> **Materials provided**:
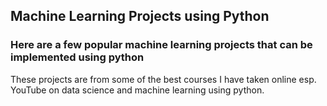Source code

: ## Machine Learning Projects using Python
### Here are a few popular machine learning projects that can be implemented using python
These projects are from some of the best courses I have taken online esp. YouTube on data science
and machine learning using python.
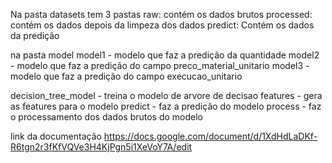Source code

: Na pasta datasets tem 3 pastas
raw: contém os dados brutos
processed: contém os dados depois da limpeza dos dados 
predict: Contém os dados da predição

na pasta model
model1 - modelo que faz a predição da quantidade
model2 - modelo que faz a predição do campo preco_material_unitario
model3 - modelo que faz a predição do campo execucao_unitario

decision_tree_model - treina o modelo de arvore de decisao
features - gera as features para o modelo
predict - faz a predição do modelo
process - faz o processamento dos dados brutos do modelo


link da documentação https://docs.google.com/document/d/1XdHdLaDKf-R6tgn2r3fKfVQVe3H4KjPgn5i1XeVoY7A/edit 
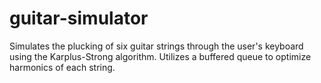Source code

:# guitar-simulator
Simulates the plucking of six guitar strings through the user's keyboard using the Karplus-Strong algorithm. Utilizes a buffered queue to optimize harmonics of each string. 
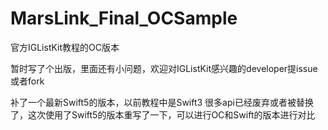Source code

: # MarsLink_Final_OCSample
官方IGListKit教程的OC版本

暂时写了个出版，里面还有小问题，欢迎对IGListKit感兴趣的developer提issue或者fork

补了一个最新Swift5的版本，以前教程中是Swift3 很多api已经废弃或者被替换了，这次使用了Swift5的版本重写了一下，可以进行OC和Swift的版本进行对比
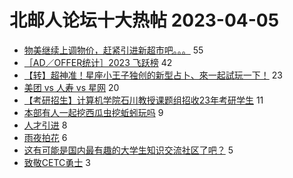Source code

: # 北邮人论坛十大热帖 2023-04-05

- [物美继续上调物价，赶紧引进新超市吧。。。](https://bbs.byr.cn/article/Picture/3338799) 55
- [［AD／OFFER统计］2023 飞跃榜](https://bbs.byr.cn/article/GoAbroad/391790) 42
- [【转】超神准！星座小王子独创的新型占卜、來一起試玩一下！](https://bbs.byr.cn/article/Constellations/326533) 23
- [美团 vs 人寿 vs 星网](https://bbs.byr.cn/article/Job/2188039) 20
- [【考研招生】计算机学院石川教授课题组招收23年考研学生](https://bbs.byr.cn/article/AimGraduate/1223251) 11
- [本部有人一起挖西瓜虫挖蚯蚓玩吗](https://bbs.byr.cn/article/Talking/6383879) 9
- [人才引进](https://bbs.byr.cn/article/Shandong/423899) 8
- [雨夜拍花](https://bbs.byr.cn/article/Photo/275084) 6
- [这有可能是国内最有趣的大学生知识交流社区了吧？](https://bbs.byr.cn/article/Entrepreneurship/28751) 5
- [致敬CETC勇士](https://bbs.byr.cn/article/WorkLife/1198575) 3


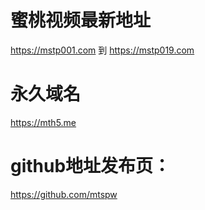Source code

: 
# 蜜桃视频最新地址

https://mstp001.com 到 https://mstp019.com

# 永久域名
https://mth5.me

# github地址发布页：

https://github.com/mtspw


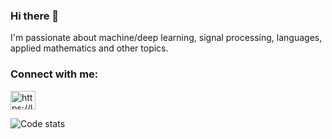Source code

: ### Hi there 👋
I'm passionate about machine/deep learning, signal processing, languages, applied mathematics and other topics.

<h3 align="left">Connect with me:</h3>
<p align="left">
<a href="https://linkedin.com/in/lars-nippert" target="blank"><img align="center" src="https://raw.githubusercontent.com/rahuldkjain/github-profile-readme-generator/master/src/images/icons/Social/linked-in-alt.svg" alt="https://linkedin.com/in/lars-nippert" height="30" width="40" /></a>
</p>

![Code stats](https://github-readme-stats.vercel.app/api/top-langs?username=nipponjo&layout=compact&hide=jupyter%20notebook&theme=algolia&show_icons=true&langs_count=8)

<!--
**nipponjo/nipponjo** is a ✨ _special_ ✨ repository because its `README.md` (this file) appears on your GitHub profile.

Here are some ideas to get you started:

- 🔭 I’m currently working on ...
- 🌱 I’m currently learning ...
- 👯 I’m looking to collaborate on ...
- 🤔 I’m looking for help with ...
- 💬 Ask me about ...
- 📫 How to reach me: ...
- 😄 Pronouns: ...
- ⚡ Fun fact: ...
-->
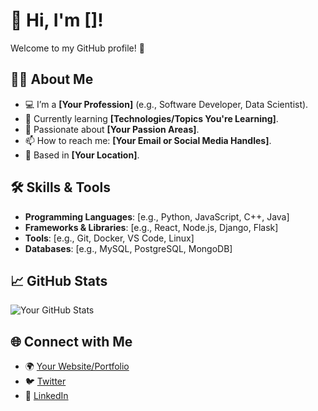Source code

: # 👋 Hi, I'm []!

Welcome to my GitHub profile! 🚀

## 🙋‍♂️ About Me
- 💻 I’m a **[Your Profession]** (e.g., Software Developer, Data Scientist).
- 🌱 Currently learning **[Technologies/Topics You're Learning]**.
- 🎯 Passionate about **[Your Passion Areas]**.
- 📫 How to reach me: **[Your Email or Social Media Handles]**.
- 🏡 Based in **[Your Location]**.

## 🛠️ Skills & Tools
- **Programming Languages**: [e.g., Python, JavaScript, C++, Java]
- **Frameworks & Libraries**: [e.g., React, Node.js, Django, Flask]
- **Tools**: [e.g., Git, Docker, VS Code, Linux]
- **Databases**: [e.g., MySQL, PostgreSQL, MongoDB]

## 📈 GitHub Stats
![Your GitHub Stats](https://github-readme-stats.vercel.app/api?username=your-github-username&show_icons=true&theme=radical)

## 🌐 Connect with Me
- 🌍 [Your Website/Portfolio](https://yourwebsite.com)
- 🐦 [Twitter](https://twitter.com/yourhandle)
- 💼 [LinkedIn](https://linkedin.com/in/yourhandle)
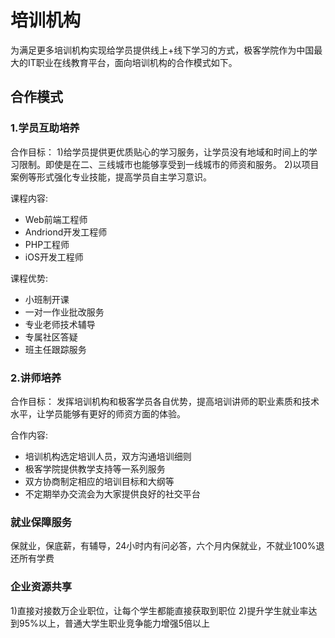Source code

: # 培训机构

为满足更多培训机构实现给学员提供线上+线下学习的方式，极客学院作为中国最大的IT职业在线教育平台，面向培训机构的合作模式如下。

## 合作模式
### 1.学员互助培养
合作目标：
1)给学员提供更优质贴心的学习服务，让学员没有地域和时间上的学习限制。即使是在二、三线城市也能够享受到一线城市的师资和服务。
2)以项目案例等形式强化专业技能，提高学员自主学习意识。


课程内容:
  - Web前端工程师
  - Andriond开发工程师
  - PHP工程师
  - iOS开发工程师


课程优势:
  - 小班制开课
  - 一对一作业批改服务
  - 专业老师技术辅导
  - 专属社区答疑
  - 班主任跟踪服务


### 2.讲师培养
合作目标：
发挥培训机构和极客学员各自优势，提高培训讲师的职业素质和技术水平，让学员能够有更好的师资方面的体验。


合作内容:
  - 培训机构选定培训人员，双方沟通培训细则
  - 极客学院提供教学支持等一系列服务
  - 双方协商制定相应的培训目标和大纲等
  - 不定期举办交流会为大家提供良好的社交平台

### 就业保障服务<br>
保就业，保底薪，有辅导，24小时内有问必答，六个月内保就业，不就业100%退还所有学费

### 企业资源共享<br>
1)直接对接数万企业职位，让每个学生都能直接获取到职位
2)提升学生就业率达到95%以上，普通大学生职业竞争能力增强5倍以上


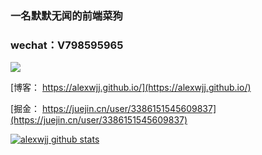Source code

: ### 一名默默无闻的前端菜狗 

### wechat：V798595965
![](https://p1-juejin.byteimg.com/tos-cn-i-k3u1fbpfcp/1864d010b3da40aeabf03b70b2816153~tplv-k3u1fbpfcp-watermark.image)

[博客： https://alexwjj.github.io/](https://alexwjj.github.io/)

[掘金： https://juejin.cn/user/3386151545609837](https://juejin.cn/user/3386151545609837)

[![alexwjj github stats](https://github-readme-stats.vercel.app/api?username=alexwjj&&theme=radical)](https://github.com/anuraghazra/github-readme-stats)
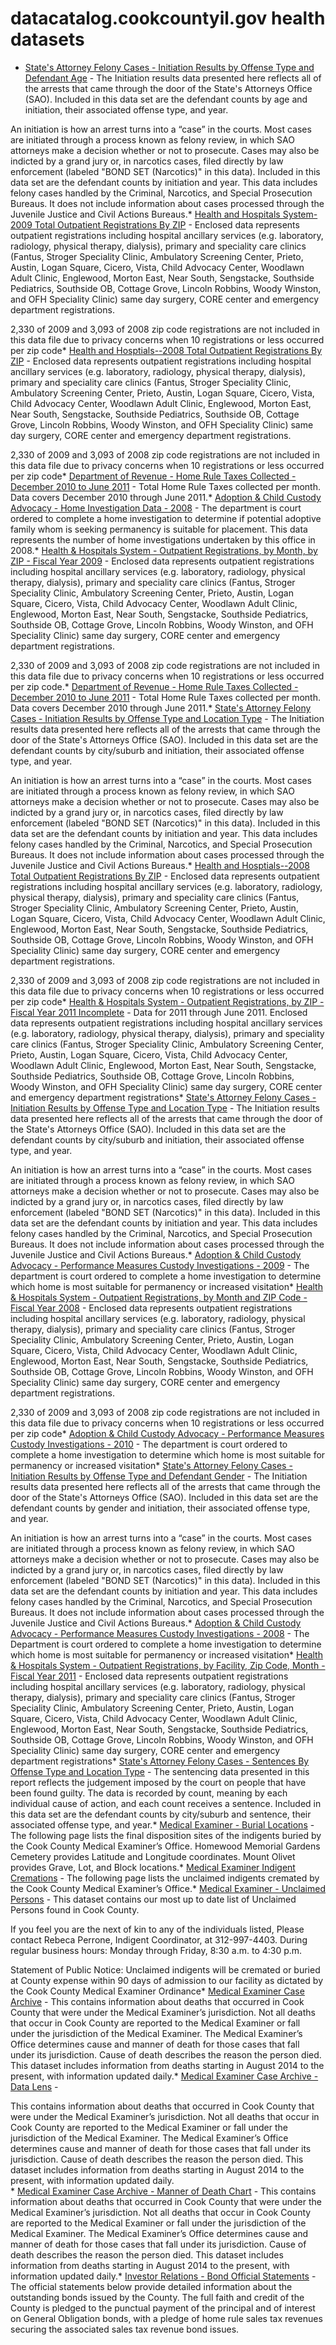 # datacatalog.cookcountyil.gov health datasets
* [State's Attorney Felony Cases - Initiation Results by Offense Type and Defendant Age](https://datacatalog.cookcountyil.gov/d/gs3j-9swg) - The Initiation results data presented here reflects all of the arrests that came through the door of the State's Attorneys Office (SAO). Included in this data set are the defendant counts by age and initiation, their associated offense type, and year.

An initiation is how an arrest turns into a “case” in the courts. Most cases are initiated through a process known as felony review, in which SAO attorneys make a decision whether or not to prosecute. Cases may also be indicted by a grand jury or, in narcotics cases, filed directly by law enforcement (labeled "BOND SET (Narcotics)" in this data). Included in this data set are the defendant counts by initiation and year. This data includes felony cases handled by the Criminal, Narcotics, and Special Prosecution Bureaus. It does not include information about cases processed through the Juvenile Justice and Civil Actions Bureaus.* [Health and Hospitals System-2009 Total Outpatient Registrations By ZIP](https://datacatalog.cookcountyil.gov/d/c62y-v8ri) - Enclosed data represents outpatient registrations including hospital ancillary services (e.g. laboratory, radiology, physical therapy, dialysis), primary and speciality care clinics (Fantus, Stroger Speciality Clinic, Ambulatory Screening Center, Prieto, Austin, Logan Square, Cicero, Vista, Child Advocacy Center, Woodlawn Adult Clinic, Englewood, Morton East, Near South, Sengstacke, Southside Pediatrics, Southside OB, Cottage Grove, Lincoln Robbins, Woody Winston, and OFH Speciality Clinic) same day surgery, CORE center and emergency department registrations.

2,330 of 2009 and 3,093 of 2008 zip code registrations are not included in this data file due to privacy concerns when 10 registrations or less occurred per zip code* [Health and Hosptials--2008 Total Outpatient Registrations By ZIP](https://datacatalog.cookcountyil.gov/d/h2ke-7kt8) - Enclosed data represents outpatient registrations including hospital ancillary services (e.g. laboratory, radiology, physical therapy, dialysis), primary and speciality care clinics (Fantus, Stroger Speciality Clinic, Ambulatory Screening Center, Prieto, Austin, Logan Square, Cicero, Vista, Child Advocacy Center, Woodlawn Adult Clinic, Englewood, Morton East, Near South, Sengstacke, Southside Pediatrics, Southside OB, Cottage Grove, Lincoln Robbins, Woody Winston, and OFH Speciality Clinic) same day surgery, CORE center and emergency department registrations.

2,330 of 2009 and 3,093 of 2008 zip code registrations are not included in this data file due to privacy concerns when 10 registrations or less occurred per zip code* [Department of Revenue - Home Rule Taxes Collected - December 2010 to June 2011](https://datacatalog.cookcountyil.gov/d/csu2-ydhj) - Total Home Rule Taxes collected per month. Data covers December 2010 through June 2011.* [Adoption & Child Custody Advocacy - Home Investigation Data - 2008](https://datacatalog.cookcountyil.gov/d/tjzn-e5cs) - The department is court ordered to complete a home investigation to determine if potential adoptive family whom is seeking permanency is suitable for placement. This data represents the number of home investigations undertaken by this office in 2008.* [Health & Hospitals System - Outpatient Registrations, by Month, by ZIP - Fiscal Year 2009](https://datacatalog.cookcountyil.gov/d/8sns-q4rm) - Enclosed data represents outpatient registrations including hospital ancillary services (e.g. laboratory, radiology, physical therapy, dialysis), primary and speciality care clinics (Fantus, Stroger Speciality Clinic, Ambulatory Screening Center, Prieto, Austin, Logan Square, Cicero, Vista, Child Advocacy Center, Woodlawn Adult Clinic, Englewood, Morton East, Near South, Sengstacke, Southside Pediatrics, Southside OB, Cottage Grove, Lincoln Robbins, Woody Winston, and OFH Speciality Clinic) same day surgery, CORE center and emergency department registrations.

2,330 of 2009 and 3,093 of 2008 zip code registrations are not included in this data file due to privacy concerns when 10 registrations or less occurred per zip code.* [Department of Revenue - Home Rule Taxes Collected - December 2010 to June 2011](https://datacatalog.cookcountyil.gov/d/csu2-ydhj) - Total Home Rule Taxes collected per month. Data covers December 2010 through June 2011.* [State's Attorney Felony Cases - Initiation Results by Offense Type and Location Type](https://datacatalog.cookcountyil.gov/d/csm4-6i6i) - The Initiation results data presented here reflects all of the arrests that came through the door of the State's Attorneys Office (SAO).  Included in this data set are the defendant counts by city/suburb and initiation, their associated offense type, and year. 

An initiation is how an arrest turns into a “case” in the courts. Most cases are initiated through a process known as felony review, in which SAO attorneys make a decision whether or not to prosecute. Cases may also be indicted by a grand jury or, in narcotics cases, filed directly by law enforcement (labeled "BOND SET (Narcotics)" in this data). Included in this data set are the defendant counts by initiation and year. This data includes felony cases handled by the Criminal, Narcotics, and Special Prosecution Bureaus. It does not include information about cases processed through the Juvenile Justice and Civil Actions Bureaus.* [Health and Hosptials--2008 Total Outpatient Registrations By ZIP](https://datacatalog.cookcountyil.gov/d/h2ke-7kt8) - Enclosed data represents outpatient registrations including hospital ancillary services (e.g. laboratory, radiology, physical therapy, dialysis), primary and speciality care clinics (Fantus, Stroger Speciality Clinic, Ambulatory Screening Center, Prieto, Austin, Logan Square, Cicero, Vista, Child Advocacy Center, Woodlawn Adult Clinic, Englewood, Morton East, Near South, Sengstacke, Southside Pediatrics, Southside OB, Cottage Grove, Lincoln Robbins, Woody Winston, and OFH Speciality Clinic) same day surgery, CORE center and emergency department registrations.

2,330 of 2009 and 3,093 of 2008 zip code registrations are not included in this data file due to privacy concerns when 10 registrations or less occurred per zip code* [Health & Hospitals System - Outpatient Registrations, by ZIP - Fiscal Year 2011 Incomplete](https://datacatalog.cookcountyil.gov/d/3ghu-xq7n) - Data for 2011 through June 2011. Enclosed data represents outpatient registrations including hospital ancillary services (e.g. laboratory, radiology, physical therapy, dialysis), primary and speciality care clinics (Fantus, Stroger Speciality Clinic, Ambulatory Screening Center, Prieto, Austin, Logan Square, Cicero, Vista, Child Advocacy Center, Woodlawn Adult Clinic, Englewood, Morton East, Near South, Sengstacke, Southside Pediatrics, Southside OB, Cottage Grove, Lincoln Robbins, Woody Winston, and OFH Speciality Clinic) same day surgery, CORE center and emergency department registrations* [State's Attorney Felony Cases - Initiation Results by Offense Type and Location Type](https://datacatalog.cookcountyil.gov/d/csm4-6i6i) - The Initiation results data presented here reflects all of the arrests that came through the door of the State's Attorneys Office (SAO).  Included in this data set are the defendant counts by city/suburb and initiation, their associated offense type, and year. 

An initiation is how an arrest turns into a “case” in the courts. Most cases are initiated through a process known as felony review, in which SAO attorneys make a decision whether or not to prosecute. Cases may also be indicted by a grand jury or, in narcotics cases, filed directly by law enforcement (labeled "BOND SET (Narcotics)" in this data). Included in this data set are the defendant counts by initiation and year. This data includes felony cases handled by the Criminal, Narcotics, and Special Prosecution Bureaus. It does not include information about cases processed through the Juvenile Justice and Civil Actions Bureaus.* [Adoption & Child Custody Advocacy - Performance Measures Custody Investigations - 2009](https://datacatalog.cookcountyil.gov/d/ivna-ijvj) - The department is court ordered to complete a home investigation to determine which home is most suitable for permanency or increased visitation* [Health & Hospitals System - Outpatient Registrations, by Month and ZIP Code - Fiscal Year 2008](https://datacatalog.cookcountyil.gov/d/sgmp-8x3i) - Enclosed data represents outpatient registrations including hospital ancillary services (e.g. laboratory, radiology, physical therapy, dialysis), primary and speciality care clinics (Fantus, Stroger Speciality Clinic, Ambulatory Screening Center, Prieto, Austin, Logan Square, Cicero, Vista, Child Advocacy Center, Woodlawn Adult Clinic, Englewood, Morton East, Near South, Sengstacke, Southside Pediatrics, Southside OB, Cottage Grove, Lincoln Robbins, Woody Winston, and OFH Speciality Clinic) same day surgery, CORE center and emergency department registrations.

2,330 of 2009 and 3,093 of 2008 zip code registrations are not included in this data file due to privacy concerns when 10 registrations or less occurred per zip code* [Adoption & Child Custody Advocacy - Performance Measures Custody Investigations - 2010](https://datacatalog.cookcountyil.gov/d/7r2t-vmm5) - The department is court ordered to complete a home investigation to determine which home is most suitable for permanency or increased visitation* [State's Attorney Felony Cases - Initiation Results by Offense Type and Defendant Gender](https://datacatalog.cookcountyil.gov/d/jygh-f4sn) - The Initiation results data presented here reflects all of the arrests that came through the door of the State's Attorneys Office (SAO).  Included in this data set are the defendant counts by gender and initiation, their associated offense type, and year.

An initiation is how an arrest turns into a “case” in the courts. Most cases are initiated through a process known as felony review, in which SAO attorneys make a decision whether or not to prosecute. Cases may also be indicted by a grand jury or, in narcotics cases, filed directly by law enforcement (labeled "BOND SET (Narcotics)" in this data). Included in this data set are the defendant counts by initiation and year. This data includes felony cases handled by the Criminal, Narcotics, and Special Prosecution Bureaus. It does not include information about cases processed through the Juvenile Justice and Civil Actions Bureaus.* [Adoption & Child Custody Advocacy - Performance Measures Custody Investigations - 2008](https://datacatalog.cookcountyil.gov/d/7k2b-3t45) - The Department is court ordered to complete a home investigation to determine which home is most suitable for permanency or increased visitation* [Health & Hospitals System - Outpatient Registrations, by Facility, Zip Code, Month - Fiscal Year 2011](https://datacatalog.cookcountyil.gov/d/wege-aen9) - Enclosed data represents outpatient registrations including hospital ancillary services (e.g. laboratory, radiology, physical therapy, dialysis), primary and speciality care clinics (Fantus, Stroger Speciality Clinic, Ambulatory Screening Center, Prieto, Austin, Logan Square, Cicero, Vista, Child Advocacy Center, Woodlawn Adult Clinic, Englewood, Morton East, Near South, Sengstacke, Southside Pediatrics, Southside OB, Cottage Grove, Lincoln Robbins, Woody Winston, and OFH Speciality Clinic) same day surgery, CORE center and emergency department registrations* [State's Attorney Felony Cases - Sentences By Offense Type and Location Type](https://datacatalog.cookcountyil.gov/d/uf6g-sr2x) - The sentencing data presented in this report reflects the judgement imposed by the court on people that have been found guilty. The data is recorded by count, meaning by each individual cause of action, and each count receives a sentence. Included in this data set are the defendant counts by city/suburb and sentence, their associated offense type, and year.* [Medical Examiner - Burial Locations](https://datacatalog.cookcountyil.gov/d/hc2f-evny) - The following page lists the final disposition sites of the indigents buried by the Cook County Medical Examiner’s Office. Homewood Memorial Gardens Cemetery provides Latitude and Longitude coordinates. Mount Olivet provides Grave, Lot, and Block locations.* [Medical Examiner Indigent Cremations](https://datacatalog.cookcountyil.gov/d/f9wk-2wb9) - The following page lists the unclaimed indigents cremated by the Cook County Medical Examiner’s Office.* [Medical Examiner - Unclaimed Persons](https://datacatalog.cookcountyil.gov/d/jmub-3h99) - This dataset contains our most up to date list of Unclaimed Persons found in Cook County.

If you feel you are the next of kin to any of the individuals listed, Please contact Rebeca Perrone, Indigent Coordinator, at 312-997-4403. During regular business hours: Monday through Friday, 8:30 a.m. to 4:30 p.m.

Statement of Public Notice: Unclaimed indigents will be cremated or buried at County expense within 90 days of admission to our facility as dictated by the Cook County Medical Examiner Ordinance* [Medical Examiner Case Archive](https://datacatalog.cookcountyil.gov/d/cjeq-bs86) - This contains information about deaths that occurred in Cook County that were under the Medical Examiner’s jurisdiction. Not all deaths that occur in Cook County are reported to the Medical Examiner or fall under the jurisdiction of the Medical Examiner. The Medical Examiner’s Office determines cause and manner of death for those cases that fall under its jurisdiction. Cause of death describes the reason the person died. This dataset includes information from deaths starting in August 2014 to the present, with information updated daily.* [Medical Examiner Case Archive - Data Lens](https://datacatalog.cookcountyil.gov/view/b5va-m3rq) - <div>This contains information about deaths that occurred in Cook County that were under the Medical Examiner’s jurisdiction. Not all deaths that occur in Cook County are reported to the Medical Examiner or fall under the jurisdiction of the Medical Examiner. The Medical Examiner’s Office determines cause and manner of death for those cases that fall under its jurisdiction. Cause of death describes the reason the person died. This dataset includes information from deaths starting in August 2014 to the present, with information updated daily.<br></div>* [Medical Examiner Case Archive - Manner of Death Chart](https://datacatalog.cookcountyil.gov/d/jjtx-2ras) - This contains information about deaths that occurred in Cook County that were under the Medical Examiner’s jurisdiction. Not all deaths that occur in Cook County are reported to the Medical Examiner or fall under the jurisdiction of the Medical Examiner. The Medical Examiner’s Office determines cause and manner of death for those cases that fall under its jurisdiction. Cause of death describes the reason the person died. This dataset includes information from deaths starting in August 2014 to the present, with information updated daily.* [Investor Relations - Bond Official Statements](https://datacatalog.cookcountyil.gov/d/d46c-nxy5) - The official statements below provide detailed information about the outstanding bonds issued by the County. The full faith and credit of the County is pledged to the punctual payment of the principal and of interest on General Obligation bonds, with a pledge of home rule sales tax revenues securing the associated sales tax revenue bond issues.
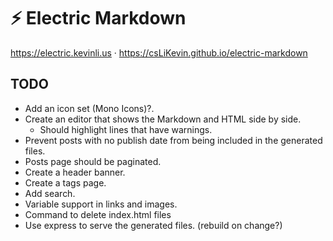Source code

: # ⚡ Electric Markdown

https://electric.kevinli.us · https://csLiKevin.github.io/electric-markdown

## TODO

- Add an icon set (Mono Icons)?.
- Create an editor that shows the Markdown and HTML side by side.
    - Should highlight lines that have warnings.
- Prevent posts with no publish date from being included in the generated files.
- Posts page should be paginated.
- Create a header banner.
- Create a tags page.
- Add search.
- Variable support in links and images.
- Command to delete index.html files
- Use express to serve the generated files. (rebuild on change?)
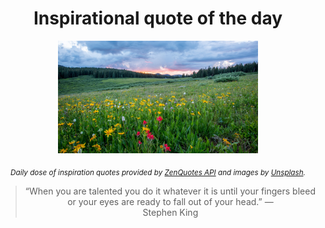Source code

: 
<div align="center">

# Inspirational quote of the day

<img src="./data/photo.jpeg" alt="Beautiful nature photo" width="320" height="180">

<sub><i>Daily dose of inspiration quotes provided by [ZenQuotes API](https://zenquotes.io/) and images by [Unsplash](https://unsplash.com/).</i></sub>


<blockquote>&ldquo;When you are talented you do it whatever it is until your fingers bleed or your eyes are ready to fall out of your head.&rdquo; &mdash; <footer>Stephen King</footer></blockquote>

</div>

> **Description of the task**:
Write out again, exactly, the lines from the start of the listing up to the line containing "and machine learning using python.", with both ends and without pictures.

> **Solution for this exercise**:
Source code

: ## Machine Learning Projects using Python
### Here are a few popular machine learning projects that can be implemented using python
These projects are from some of the best courses I have taken online esp. YouTube on data science
and machine learning using python.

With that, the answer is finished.